• Task requirements: Your answer must be one number: the count of lines below that hold the word "what".

• Extracted information:
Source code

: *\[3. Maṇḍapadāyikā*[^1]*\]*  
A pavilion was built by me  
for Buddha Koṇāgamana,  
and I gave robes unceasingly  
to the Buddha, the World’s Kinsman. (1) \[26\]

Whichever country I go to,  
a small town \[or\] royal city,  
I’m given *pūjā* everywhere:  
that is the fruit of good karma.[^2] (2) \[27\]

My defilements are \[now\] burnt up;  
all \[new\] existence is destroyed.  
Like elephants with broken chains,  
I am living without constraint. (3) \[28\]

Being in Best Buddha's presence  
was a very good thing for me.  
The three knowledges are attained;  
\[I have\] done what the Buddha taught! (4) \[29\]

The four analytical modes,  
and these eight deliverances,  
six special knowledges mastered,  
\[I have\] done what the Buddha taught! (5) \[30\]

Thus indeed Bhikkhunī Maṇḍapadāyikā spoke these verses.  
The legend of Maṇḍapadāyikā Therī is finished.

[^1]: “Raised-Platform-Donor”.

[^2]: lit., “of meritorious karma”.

• Exercise output: 2